Buddhist psychology seeks to uncover the truth of human suffering and to find a path that leads to the cessation of suffering.  The first two truths speak of suffering and its nature, while the third and fourth truths outline a life path that will bring about the cessation of suffering.

The First Noble Truth nudges me out of my own immersion within the misery of suffering through its validation that suffering is a universal occurrence despite one’s race, culture, or affiliations.  Even those who say, “all’s right with the world,” are impacted by the constant state of flux within their life and thus experience anxiety.

To be born is to struggle with physical changes that occur in conjunction with developmental milestones, to feel the pain that accompanies physical and medical frailties, and to wrestle with the process of dying and with death itself.  To be human is to be dissatisfied with the wanting and obtaining of that which is pleasant, to know the fading of initial pleasure, as well as to experience the discomfort of unpleasant sounds, sights, scents, tastes, physical sensations, and thoughts.  To be open to life is to experience the range of human feelings, be it fear, anger, sadness, and joy.  To be with others is to know the distress of – real or imagined and spoken or unspoken – inclusion and exclusion.

The first truth also extends these truths of suffering to the unsatisfactory nature and general insecurity inherent in the law of impermanency.  That is, all the phenomena of existence whatsoever, even the awe-inspiring and the horrifying, are subject to change and dissolution. Those who know the pleasures found within substances also are acquainted with the unease that accompanies excess. We all intimately know the truth of this impermanency in our longings to feel emotionally close to others, which soon changes into a yearning for separation. Consequently, without exception discontent does arise.

Suffering is clinging to the illusion of an unchanging self; that is, to a belief there is a permanent self within the ongoing process of physical and mental occurrences which constantly arise, disintegrate, and dissolve. Hume wrote that self is a “bundle or collection of different perceptions, which succeed each other with inconceivable rapidity, and in a perpetual flux and movement.”  He further suggested that we create an idea of self as we processes our perception of events and things.  Thus, there is not a tangible sense of self that remains consistent from one moment to the next. To desire, crave, or cling to a solid consistent self where there is only a changing psycho-physical complex is to create conditions that generate sorrow, grief, and dejection.[1]

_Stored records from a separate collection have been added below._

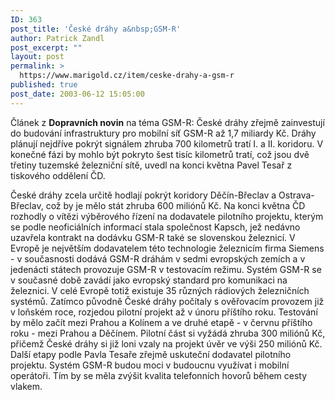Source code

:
 ```yaml
---
ID: 363
post_title: 'České dráhy a&nbsp;GSM-R'
author: Patrick Zandl
post_excerpt: ""
layout: post
permalink: >
  https://www.marigold.cz/item/ceske-drahy-a-gsm-r
published: true
post_date: 2003-06-12 15:05:00
---
```

Článek z <STRONG>Dopravních novin</STRONG> na téma GSM-R: České dráhy zřejmě zainvestují do budování infrastruktury pro mobilní síť GSM-R až 1,7 miliardy Kč. Dráhy plánují nejdříve pokrýt signálem zhruba 700 kilometrů tratí I. a II. koridoru. V konečné fázi by mohlo být pokryto šest tisíc kilometrů tratí, což jsou dvě třetiny tuzemské železniční sítě, uvedl na konci května Pavel Tesař z tiskového oddělení ČD.
<P>České dráhy zcela určitě hodlají pokrýt koridory Děčín-Břeclav a Ostrava-Břeclav, což by je mělo stát zhruba 600 miliónů Kč. Na konci května ČD rozhodly o vítězi výběrového řízení na dodavatele pilotního projektu, kterým se podle neoficiálních informací stala společnost Kapsch, jež nedávno uzavřela kontrakt na dodávku GSM-R také se slovenskou železnicí. V Evropě je největším dodavatelem této technologie železnicím firma Siemens - v současnosti dodává GSM-R dráhám v sedmi evropských zemích a v jedenácti státech provozuje GSM-R v testovacím režimu. Systém GSM-R se v současné době zavádí jako evropský standard pro komunikaci na železnici. V celé Evropě totiž existuje 35 různých rádiových železničních systémů. Zatímco původně České dráhy počítaly s ověřovacím provozem již v loňském roce, rozjedou pilotní projekt až v únoru příštího roku. Testování by mělo začít mezi Prahou a Kolínem a ve druhé etapě - v červnu příštího roku - mezi Prahou a Děčínem. Pilotní část si vyžádá zhruba 300 miliónů Kč, přičemž České dráhy si již loni vzaly na projekt úvěr ve výši 250 miliónů Kč. Další etapy podle Pavla Tesaře zřejmě uskuteční dodavatel pilotního projektu. Systém GSM-R budou moci v budoucnu využívat i mobilní operátoři. Tím by se měla zvýšit kvalita telefonních hovorů během cesty vlakem. </P>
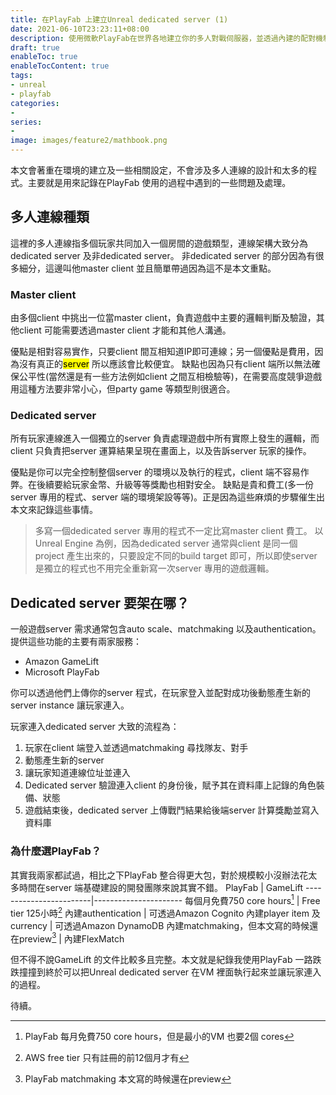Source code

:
 ```yaml
---
title: 在PlayFab 上建立Unreal dedicated server (1)
date: 2021-06-10T23:23:11+08:00
description: 使用微軟PlayFab在世界各地建立你的多人對戰伺服器，並透過內建的配對機制幫助玩家找到適合的對手及隊友。
draft: true
enableToc: true
enableTocContent: true
tags:
- unreal
- playfab
categories:
- 
series:
- 
image: images/feature2/mathbook.png
---
```


本文會著重在環境的建立及一些相關設定，不會涉及多人連線的設計和太多的程式。主要就是用來記錄在PlayFab 使用的過程中遇到的一些問題及處理。
<!--more-->

## 多人連線種類
這裡的多人連線指多個玩家共同加入一個房間的遊戲類型，連線架構大致分為dedicated server 及非dedicated server。
非dedicated server 的部分因為有很多細分，這邊叫他master client 並且簡單帶過因為這不是本文重點。

### Master client
由多個client 中挑出一位當master client，負責遊戲中主要的邏輯判斷及驗證，其他client 可能需要透過master client 才能和其他人溝通。

優點是相對容易實作，只要client 間互相知道IP即可連線；另一個優點是費用，因為沒有真正的<mark>server</mark> 所以應該會比較便宜。
缺點也因為只有client 端所以無法確保公平性(當然還是有一些方法例如client 之間互相檢驗等)，在需要高度競爭遊戲用這種方法要非常小心，但party game 等類型則很適合。

### Dedicated server
所有玩家連線進入一個獨立的server 負責處理遊戲中所有實際上發生的邏輯，而client 只負責把server 運算結果呈現在畫面上，以及告訴server 玩家的操作。

優點是你可以完全控制整個server 的環境以及執行的程式，client 端不容易作弊。在後續要給玩家金幣、升級等等獎勵也相對安全。
缺點是貴和費工(多一份server 專用的程式、server 端的環境架設等等)。正是因為這些麻煩的步驟催生出本文來記錄這些事情。
> 多寫一個dedicated server 專用的程式不一定比寫master client 費工。
> 以Unreal Engine 為例，因為dedicated server 通常與client 是同一個project 產生出來的，只要設定不同的build target 即可，所以即使server 是獨立的程式也不用完全重新寫一次server 專用的遊戲邏輯。

## Dedicated server 要架在哪？
一般遊戲server 需求通常包含auto scale、matchmaking 以及authentication。
提供這些功能的主要有兩家服務：
* Amazon GameLift
* Microsoft PlayFab

你可以透過他們上傳你的server 程式，在玩家登入並配對成功後動態產生新的server instance 讓玩家連入。

玩家連入dedicated server 大致的流程為：
1. 玩家在client 端登入並透過matchmaking 尋找隊友、對手
2. 動態產生新的server
3. 讓玩家知道連線位址並連入
4. Dedicated server 驗證連入client 的身份後，賦予其在資料庫上記錄的角色裝備、狀態
5. 遊戲結束後，dedicated server 上傳戰鬥結果給後端server 計算獎勵並寫入資料庫

### 為什麼選PlayFab？

其實我兩家都試過，相比之下PlayFab 整合得更大包，對於規模較小沒辦法花太多時間在server 端基礎建設的開發團隊來說其實不錯。
                PlayFab | GameLift
------------------------|----------------------
每個月免費750 core hours[^1] | Free tier 125小時[^2]
內建authentication | 可透過Amazon Cognito
內建player item 及currency | 可透過Amazon DynamoDB
內建matchmaking，但本文寫的時候還在preview[^3] | 內建FlexMatch

[^1]: PlayFab 每月免費750 core hours，但是最小的VM 也要2個 cores
[^2]: AWS free tier 只有註冊的前12個月才有
[^3]: PlayFab matchmaking 本文寫的時候還在preview


但不得不說GameLift 的文件比較多且完整。本文就是紀錄我使用PlayFab 一路跌跌撞撞到終於可以把Unreal dedicated server 在VM 裡面執行起來並讓玩家連入的過程。

待續。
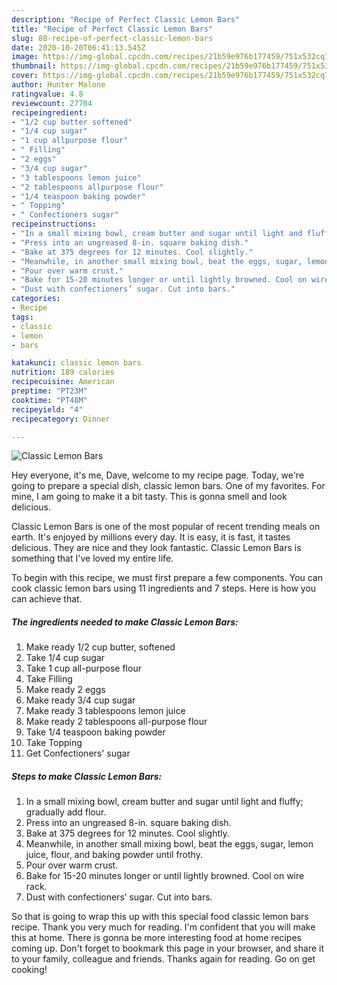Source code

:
 ```yaml
---
description: "Recipe of Perfect Classic Lemon Bars"
title: "Recipe of Perfect Classic Lemon Bars"
slug: 88-recipe-of-perfect-classic-lemon-bars
date: 2020-10-20T06:41:13.545Z
image: https://img-global.cpcdn.com/recipes/21b59e976b177459/751x532cq70/classic-lemon-bars-recipe-main-photo.jpg
thumbnail: https://img-global.cpcdn.com/recipes/21b59e976b177459/751x532cq70/classic-lemon-bars-recipe-main-photo.jpg
cover: https://img-global.cpcdn.com/recipes/21b59e976b177459/751x532cq70/classic-lemon-bars-recipe-main-photo.jpg
author: Hunter Malone
ratingvalue: 4.8
reviewcount: 27704
recipeingredient:
- "1/2 cup butter softened"
- "1/4 cup sugar"
- "1 cup allpurpose flour"
- " Filling"
- "2 eggs"
- "3/4 cup sugar"
- "3 tablespoons lemon juice"
- "2 tablespoons allpurpose flour"
- "1/4 teaspoon baking powder"
- " Topping"
- " Confectioners sugar"
recipeinstructions:
- "In a small mixing bowl, cream butter and sugar until light and fluffy; gradually add flour."
- "Press into an ungreased 8-in. square baking dish."
- "Bake at 375 degrees for 12 minutes. Cool slightly."
- "Meanwhile, in another small mixing bowl, beat the eggs, sugar, lemon juice, flour, and baking powder until frothy."
- "Pour over warm crust."
- "Bake for 15-20 minutes longer or until lightly browned. Cool on wire rack."
- "Dust with confectioners’ sugar. Cut into bars."
categories:
- Recipe
tags:
- classic
- lemon
- bars

katakunci: classic lemon bars 
nutrition: 189 calories
recipecuisine: American
preptime: "PT23M"
cooktime: "PT48M"
recipeyield: "4"
recipecategory: Dinner

---
```



![Classic Lemon Bars](https://img-global.cpcdn.com/recipes/21b59e976b177459/751x532cq70/classic-lemon-bars-recipe-main-photo.jpg)

Hey everyone, it's me, Dave, welcome to my recipe page. Today, we're going to prepare a special dish, classic lemon bars. One of my favorites. For mine, I am going to make it a bit tasty. This is gonna smell and look delicious.

Classic Lemon Bars is one of the most popular of recent trending meals on earth. It's enjoyed by millions every day. It is easy, it is fast, it tastes delicious. They are nice and they look fantastic. Classic Lemon Bars is something that I've loved my entire life.




To begin with this recipe, we must first prepare a few components. You can cook classic lemon bars using 11 ingredients and 7 steps. Here is how you can achieve that.

<!--inarticleads1-->

##### The ingredients needed to make Classic Lemon Bars:

1. Make ready 1/2 cup butter, softened
1. Take 1/4 cup sugar
1. Take 1 cup all-purpose flour
1. Take  Filling
1. Make ready 2 eggs
1. Make ready 3/4 cup sugar
1. Make ready 3 tablespoons lemon juice
1. Make ready 2 tablespoons all-purpose flour
1. Take 1/4 teaspoon baking powder
1. Take  Topping
1. Get  Confectioners&#39; sugar




<!--inarticleads2-->

##### Steps to make Classic Lemon Bars:

1. In a small mixing bowl, cream butter and sugar until light and fluffy; gradually add flour.
1. Press into an ungreased 8-in. square baking dish.
1. Bake at 375 degrees for 12 minutes. Cool slightly.
1. Meanwhile, in another small mixing bowl, beat the eggs, sugar, lemon juice, flour, and baking powder until frothy.
1. Pour over warm crust.
1. Bake for 15-20 minutes longer or until lightly browned. Cool on wire rack.
1. Dust with confectioners’ sugar. Cut into bars.




So that is going to wrap this up with this special food classic lemon bars recipe. Thank you very much for reading. I'm confident that you will make this at home. There is gonna be more interesting food at home recipes coming up. Don't forget to bookmark this page in your browser, and share it to your family, colleague and friends. Thanks again for reading. Go on get cooking!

The feeling of an “I” emerges from a reflection of the stream of experiential consciousness that awakens when one becomes aware of being observed by an internalized watcher or seer who is felt but never known.   Therefore, there is no denying that there is a wavering consciousness, an “I”, that knits together streams of memories, thoughts, feelings, and interactions in such a manner that we are able to formulate an awareness of identity, continuity, striving, as well as an sense of ourselves and others.

Memory bridges our past with the present

and brings us to an awareness that life is a cyclic process

that demonstrates the dynamic forces of togetherness and separation;

therefore, this moment is but a reflection within fragments of a past

and of a self revisited while in this process.

sources:

* The Year of my Life

trans: Nobuyuki Yuasa

[1] B. Russell, A History of Western Philosophy (New York, 1945).